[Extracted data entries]

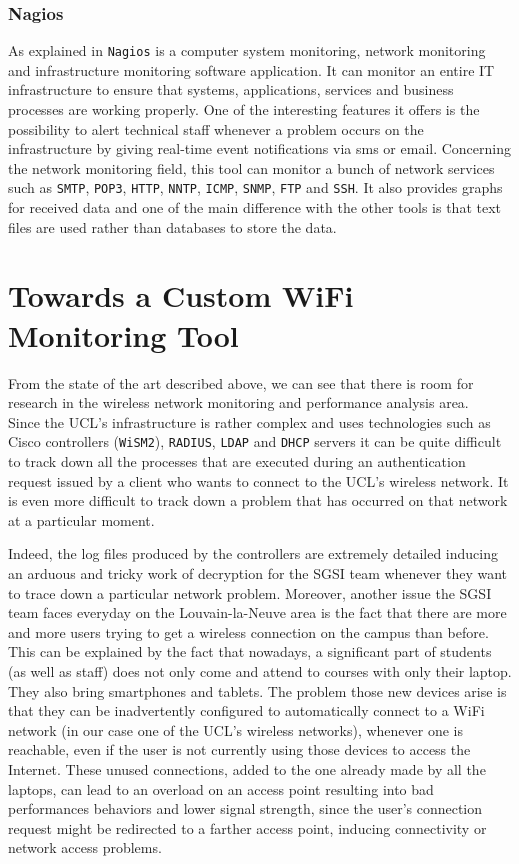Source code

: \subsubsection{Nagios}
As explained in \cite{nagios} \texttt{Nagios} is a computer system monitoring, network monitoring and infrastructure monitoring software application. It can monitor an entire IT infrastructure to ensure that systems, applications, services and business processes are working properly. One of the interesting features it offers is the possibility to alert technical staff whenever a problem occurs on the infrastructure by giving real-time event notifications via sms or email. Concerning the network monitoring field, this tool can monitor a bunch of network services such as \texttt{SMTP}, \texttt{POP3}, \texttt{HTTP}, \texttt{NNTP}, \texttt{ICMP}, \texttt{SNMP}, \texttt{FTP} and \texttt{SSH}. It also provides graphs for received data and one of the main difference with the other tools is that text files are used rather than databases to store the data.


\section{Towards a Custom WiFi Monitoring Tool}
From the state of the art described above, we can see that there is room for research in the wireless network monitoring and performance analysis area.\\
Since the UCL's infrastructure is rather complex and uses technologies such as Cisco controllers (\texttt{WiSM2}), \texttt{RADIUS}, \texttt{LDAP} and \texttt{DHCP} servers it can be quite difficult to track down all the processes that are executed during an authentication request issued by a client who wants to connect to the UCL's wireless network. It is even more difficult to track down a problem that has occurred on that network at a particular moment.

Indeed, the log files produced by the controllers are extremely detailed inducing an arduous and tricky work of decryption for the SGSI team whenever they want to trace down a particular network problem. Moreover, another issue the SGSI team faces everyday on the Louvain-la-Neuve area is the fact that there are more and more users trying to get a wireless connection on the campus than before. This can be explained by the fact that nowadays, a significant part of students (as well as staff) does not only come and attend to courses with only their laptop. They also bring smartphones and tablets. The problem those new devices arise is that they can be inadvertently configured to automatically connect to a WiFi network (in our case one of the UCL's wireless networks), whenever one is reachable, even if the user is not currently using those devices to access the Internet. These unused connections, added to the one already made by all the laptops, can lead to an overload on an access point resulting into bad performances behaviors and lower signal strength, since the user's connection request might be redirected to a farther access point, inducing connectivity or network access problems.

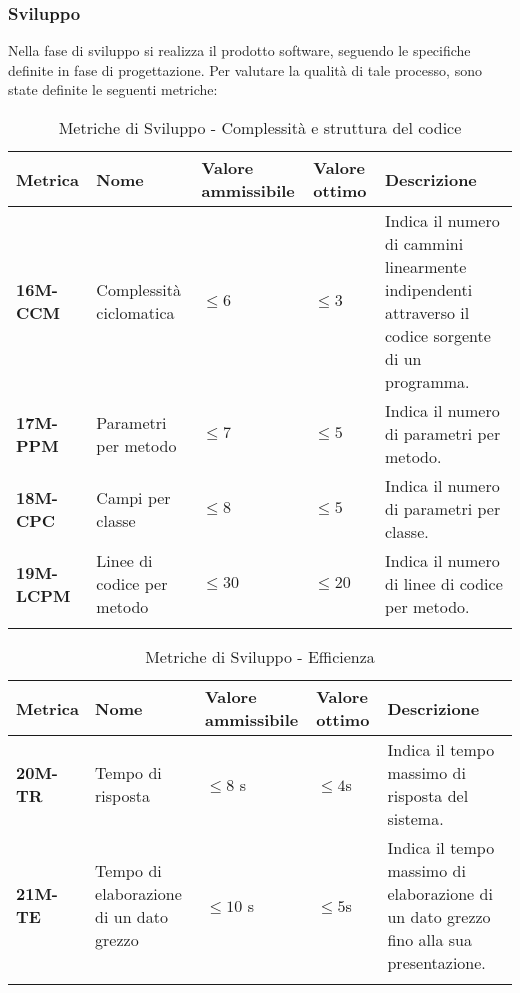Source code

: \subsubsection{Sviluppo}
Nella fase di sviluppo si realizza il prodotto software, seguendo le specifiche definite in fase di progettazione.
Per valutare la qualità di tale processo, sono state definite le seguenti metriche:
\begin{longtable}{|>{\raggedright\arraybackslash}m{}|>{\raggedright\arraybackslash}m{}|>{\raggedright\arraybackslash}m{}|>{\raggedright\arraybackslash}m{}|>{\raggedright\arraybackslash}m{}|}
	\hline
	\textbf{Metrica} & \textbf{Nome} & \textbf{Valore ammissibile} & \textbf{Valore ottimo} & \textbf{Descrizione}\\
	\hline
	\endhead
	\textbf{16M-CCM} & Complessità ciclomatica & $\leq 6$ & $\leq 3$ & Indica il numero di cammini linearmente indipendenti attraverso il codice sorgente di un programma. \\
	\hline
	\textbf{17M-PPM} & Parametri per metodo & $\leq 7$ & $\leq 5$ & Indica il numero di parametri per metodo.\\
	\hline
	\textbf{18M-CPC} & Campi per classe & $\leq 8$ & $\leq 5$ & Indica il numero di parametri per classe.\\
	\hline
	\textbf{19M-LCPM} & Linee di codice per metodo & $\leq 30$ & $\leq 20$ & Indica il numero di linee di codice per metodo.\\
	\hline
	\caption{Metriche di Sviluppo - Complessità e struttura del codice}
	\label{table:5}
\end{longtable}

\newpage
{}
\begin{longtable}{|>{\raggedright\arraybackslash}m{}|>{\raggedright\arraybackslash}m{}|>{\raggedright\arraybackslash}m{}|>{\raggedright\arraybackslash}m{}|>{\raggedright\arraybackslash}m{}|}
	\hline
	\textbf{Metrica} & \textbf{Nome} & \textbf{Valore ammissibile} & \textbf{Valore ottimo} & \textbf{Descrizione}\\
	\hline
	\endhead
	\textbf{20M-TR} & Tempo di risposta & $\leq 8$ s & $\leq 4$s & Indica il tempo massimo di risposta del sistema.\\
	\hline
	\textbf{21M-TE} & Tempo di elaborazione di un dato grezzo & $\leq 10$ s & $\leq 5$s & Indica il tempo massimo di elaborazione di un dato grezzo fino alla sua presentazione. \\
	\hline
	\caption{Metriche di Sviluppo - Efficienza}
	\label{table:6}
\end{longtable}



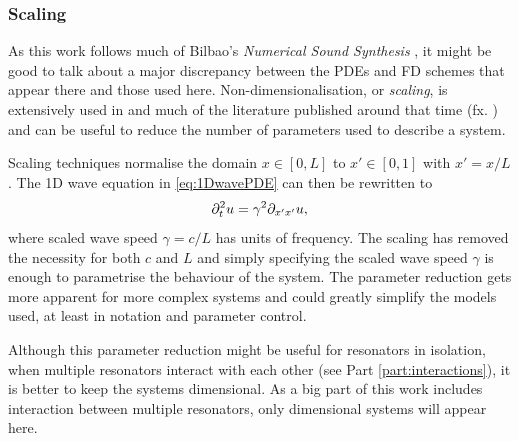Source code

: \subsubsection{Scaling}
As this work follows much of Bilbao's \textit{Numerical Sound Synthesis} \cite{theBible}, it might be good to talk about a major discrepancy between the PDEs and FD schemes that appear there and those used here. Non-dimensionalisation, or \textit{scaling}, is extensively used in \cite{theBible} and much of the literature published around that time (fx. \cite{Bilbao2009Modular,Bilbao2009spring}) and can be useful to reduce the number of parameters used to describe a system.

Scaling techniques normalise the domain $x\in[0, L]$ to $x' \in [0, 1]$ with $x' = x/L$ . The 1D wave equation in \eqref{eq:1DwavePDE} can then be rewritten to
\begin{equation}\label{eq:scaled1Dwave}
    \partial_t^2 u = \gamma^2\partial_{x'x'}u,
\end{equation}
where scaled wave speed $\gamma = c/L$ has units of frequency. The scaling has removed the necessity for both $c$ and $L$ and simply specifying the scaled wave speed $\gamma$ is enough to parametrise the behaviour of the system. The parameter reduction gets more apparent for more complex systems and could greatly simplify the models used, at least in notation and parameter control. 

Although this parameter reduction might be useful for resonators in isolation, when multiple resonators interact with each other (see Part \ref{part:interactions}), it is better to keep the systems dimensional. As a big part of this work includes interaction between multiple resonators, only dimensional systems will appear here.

[Work instructions]
Reproduce all the entries above exactly. Include no images.

[Result of the task]
Source code

: \subsubsection{Nagios}
As explained in \cite{nagios} \texttt{Nagios} is a computer system monitoring, network monitoring and infrastructure monitoring software application. It can monitor an entire IT infrastructure to ensure that systems, applications, services and business processes are working properly. One of the interesting features it offers is the possibility to alert technical staff whenever a problem occurs on the infrastructure by giving real-time event notifications via sms or email. Concerning the network monitoring field, this tool can monitor a bunch of network services such as \texttt{SMTP}, \texttt{POP3}, \texttt{HTTP}, \texttt{NNTP}, \texttt{ICMP}, \texttt{SNMP}, \texttt{FTP} and \texttt{SSH}. It also provides graphs for received data and one of the main difference with the other tools is that text files are used rather than databases to store the data.


\section{Towards a Custom WiFi Monitoring Tool}
From the state of the art described above, we can see that there is room for research in the wireless network monitoring and performance analysis area.\\
Since the UCL's infrastructure is rather complex and uses technologies such as Cisco controllers (\texttt{WiSM2}), \texttt{RADIUS}, \texttt{LDAP} and \texttt{DHCP} servers it can be quite difficult to track down all the processes that are executed during an authentication request issued by a client who wants to connect to the UCL's wireless network. It is even more difficult to track down a problem that has occurred on that network at a particular moment.

Indeed, the log files produced by the controllers are extremely detailed inducing an arduous and tricky work of decryption for the SGSI team whenever they want to trace down a particular network problem. Moreover, another issue the SGSI team faces everyday on the Louvain-la-Neuve area is the fact that there are more and more users trying to get a wireless connection on the campus than before. This can be explained by the fact that nowadays, a significant part of students (as well as staff) does not only come and attend to courses with only their laptop. They also bring smartphones and tablets. The problem those new devices arise is that they can be inadvertently configured to automatically connect to a WiFi network (in our case one of the UCL's wireless networks), whenever one is reachable, even if the user is not currently using those devices to access the Internet. These unused connections, added to the one already made by all the laptops, can lead to an overload on an access point resulting into bad performances behaviors and lower signal strength, since the user's connection request might be redirected to a farther access point, inducing connectivity or network access problems.

Source code

: \subsubsection{Sviluppo}
Nella fase di sviluppo si realizza il prodotto software, seguendo le specifiche definite in fase di progettazione.
Per valutare la qualità di tale processo, sono state definite le seguenti metriche:
\begin{longtable}{|>{\raggedright\arraybackslash}m{}|>{\raggedright\arraybackslash}m{}|>{\raggedright\arraybackslash}m{}|>{\raggedright\arraybackslash}m{}|>{\raggedright\arraybackslash}m{}|}
	\hline
	\textbf{Metrica} & \textbf{Nome} & \textbf{Valore ammissibile} & \textbf{Valore ottimo} & \textbf{Descrizione}\\
	\hline
	\endhead
	\textbf{16M-CCM} & Complessità ciclomatica & $\leq 6$ & $\leq 3$ & Indica il numero di cammini linearmente indipendenti attraverso il codice sorgente di un programma. \\
	\hline
	\textbf{17M-PPM} & Parametri per metodo & $\leq 7$ & $\leq 5$ & Indica il numero di parametri per metodo.\\
	\hline
	\textbf{18M-CPC} & Campi per classe & $\leq 8$ & $\leq 5$ & Indica il numero di parametri per classe.\\
	\hline
	\textbf{19M-LCPM} & Linee di codice per metodo & $\leq 30$ & $\leq 20$ & Indica il numero di linee di codice per metodo.\\
	\hline
	\caption{Metriche di Sviluppo - Complessità e struttura del codice}
	\label{table:5}
\end{longtable}

\newpage
{}
\begin{longtable}{|>{\raggedright\arraybackslash}m{}|>{\raggedright\arraybackslash}m{}|>{\raggedright\arraybackslash}m{}|>{\raggedright\arraybackslash}m{}|>{\raggedright\arraybackslash}m{}|}
	\hline
	\textbf{Metrica} & \textbf{Nome} & \textbf{Valore ammissibile} & \textbf{Valore ottimo} & \textbf{Descrizione}\\
	\hline
	\endhead
	\textbf{20M-TR} & Tempo di risposta & $\leq 8$ s & $\leq 4$s & Indica il tempo massimo di risposta del sistema.\\
	\hline
	\textbf{21M-TE} & Tempo di elaborazione di un dato grezzo & $\leq 10$ s & $\leq 5$s & Indica il tempo massimo di elaborazione di un dato grezzo fino alla sua presentazione. \\
	\hline
	\caption{Metriche di Sviluppo - Efficienza}
	\label{table:6}
\end{longtable}



Source code

: \subsubsection{Scaling}
As this work follows much of Bilbao's \textit{Numerical Sound Synthesis} \cite{theBible}, it might be good to talk about a major discrepancy between the PDEs and FD schemes that appear there and those used here. Non-dimensionalisation, or \textit{scaling}, is extensively used in \cite{theBible} and much of the literature published around that time (fx. \cite{Bilbao2009Modular,Bilbao2009spring}) and can be useful to reduce the number of parameters used to describe a system.

Scaling techniques normalise the domain $x\in[0, L]$ to $x' \in [0, 1]$ with $x' = x/L$ . The 1D wave equation in \eqref{eq:1DwavePDE} can then be rewritten to
\begin{equation}\label{eq:scaled1Dwave}
    \partial_t^2 u = \gamma^2\partial_{x'x'}u,
\end{equation}
where scaled wave speed $\gamma = c/L$ has units of frequency. The scaling has removed the necessity for both $c$ and $L$ and simply specifying the scaled wave speed $\gamma$ is enough to parametrise the behaviour of the system. The parameter reduction gets more apparent for more complex systems and could greatly simplify the models used, at least in notation and parameter control. 

Although this parameter reduction might be useful for resonators in isolation, when multiple resonators interact with each other (see Part \ref{part:interactions}), it is better to keep the systems dimensional. As a big part of this work includes interaction between multiple resonators, only dimensional systems will appear here.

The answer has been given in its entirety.